Здесь я не смог удержаться от снисходительного смеха. Откуда Марсель мог знать, что исчезновение склепа это моих рук дело. Мне даже пришлось отстаивать это злачное, но весьма удобное для дракона место у Винсента, потому что, как это не прискорбно, но прежде были времена, когда мне, как и любому бродяге, негде было спать. Поэтому я и жалел всех попрошаек, которых гонял Августин, ведь в отличие от меня они бы, наверное, не смогли заснуть на холодной крышке далеко не пустого саркофага, согретые лишь собственным внутренним огнем и мечтами о мести.
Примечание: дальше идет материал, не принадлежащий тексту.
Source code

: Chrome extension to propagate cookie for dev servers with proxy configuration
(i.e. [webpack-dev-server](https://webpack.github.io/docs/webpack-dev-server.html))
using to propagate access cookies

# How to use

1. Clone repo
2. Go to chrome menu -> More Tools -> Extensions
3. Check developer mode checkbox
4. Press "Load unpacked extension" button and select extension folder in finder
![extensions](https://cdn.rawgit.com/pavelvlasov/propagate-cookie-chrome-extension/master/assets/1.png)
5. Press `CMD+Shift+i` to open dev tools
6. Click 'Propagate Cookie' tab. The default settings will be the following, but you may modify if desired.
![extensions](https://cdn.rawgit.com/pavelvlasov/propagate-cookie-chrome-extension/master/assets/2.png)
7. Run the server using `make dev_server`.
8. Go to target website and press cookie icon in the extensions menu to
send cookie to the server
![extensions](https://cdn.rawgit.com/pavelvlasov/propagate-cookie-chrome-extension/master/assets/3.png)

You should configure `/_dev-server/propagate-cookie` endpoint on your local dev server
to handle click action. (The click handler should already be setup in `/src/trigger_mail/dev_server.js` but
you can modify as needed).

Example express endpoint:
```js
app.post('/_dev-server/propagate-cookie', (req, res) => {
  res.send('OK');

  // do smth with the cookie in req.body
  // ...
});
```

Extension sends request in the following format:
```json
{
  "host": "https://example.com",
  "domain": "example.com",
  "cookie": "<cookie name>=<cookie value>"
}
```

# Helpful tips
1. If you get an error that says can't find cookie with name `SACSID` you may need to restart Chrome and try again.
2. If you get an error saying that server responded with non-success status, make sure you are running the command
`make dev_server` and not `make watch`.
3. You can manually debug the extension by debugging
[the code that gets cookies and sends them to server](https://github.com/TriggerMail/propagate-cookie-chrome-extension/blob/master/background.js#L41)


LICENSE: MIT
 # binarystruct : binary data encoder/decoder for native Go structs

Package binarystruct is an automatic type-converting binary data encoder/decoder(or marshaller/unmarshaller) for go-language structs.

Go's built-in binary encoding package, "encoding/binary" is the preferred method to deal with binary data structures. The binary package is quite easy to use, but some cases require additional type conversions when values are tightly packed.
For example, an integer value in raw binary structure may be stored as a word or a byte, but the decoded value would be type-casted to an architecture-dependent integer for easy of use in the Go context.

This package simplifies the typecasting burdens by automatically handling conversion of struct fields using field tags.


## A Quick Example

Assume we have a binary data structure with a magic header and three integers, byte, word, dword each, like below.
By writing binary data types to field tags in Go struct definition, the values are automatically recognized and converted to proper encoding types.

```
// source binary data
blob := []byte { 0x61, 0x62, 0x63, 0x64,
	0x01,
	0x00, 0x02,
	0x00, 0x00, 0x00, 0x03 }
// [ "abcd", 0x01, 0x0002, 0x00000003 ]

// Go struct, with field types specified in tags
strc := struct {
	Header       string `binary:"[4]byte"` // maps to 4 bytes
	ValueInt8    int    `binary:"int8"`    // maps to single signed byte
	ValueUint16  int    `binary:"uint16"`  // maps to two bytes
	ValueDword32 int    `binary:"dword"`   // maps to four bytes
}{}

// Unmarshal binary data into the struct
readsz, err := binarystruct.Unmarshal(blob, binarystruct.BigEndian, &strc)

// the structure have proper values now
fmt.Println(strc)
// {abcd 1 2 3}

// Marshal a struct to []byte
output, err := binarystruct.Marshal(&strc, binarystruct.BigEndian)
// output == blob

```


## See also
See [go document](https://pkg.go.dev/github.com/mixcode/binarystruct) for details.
– Хочешь, я покажу тебе этот склеп? – предложил я Марселю, уже заранее зная, что он струсит и откажется. – Не бойся, там нет никого, кроме семи прекрасных, чуть зловещих статуй и сокровищ. Туда не смеет зайти ни одно сверхъестественное существо. Вообще там мало что можно связать с мистикой, разве только, кроме того факта, что сам склеп принадлежит мне.

Марсель слегка присвистнул то ли от изумления, то ли из уважения к подобной смелости. Самому ему казались зловещими даже надгробия на кладбище, он бы никогда не решился объявить какой-либо склеп своим личным владением.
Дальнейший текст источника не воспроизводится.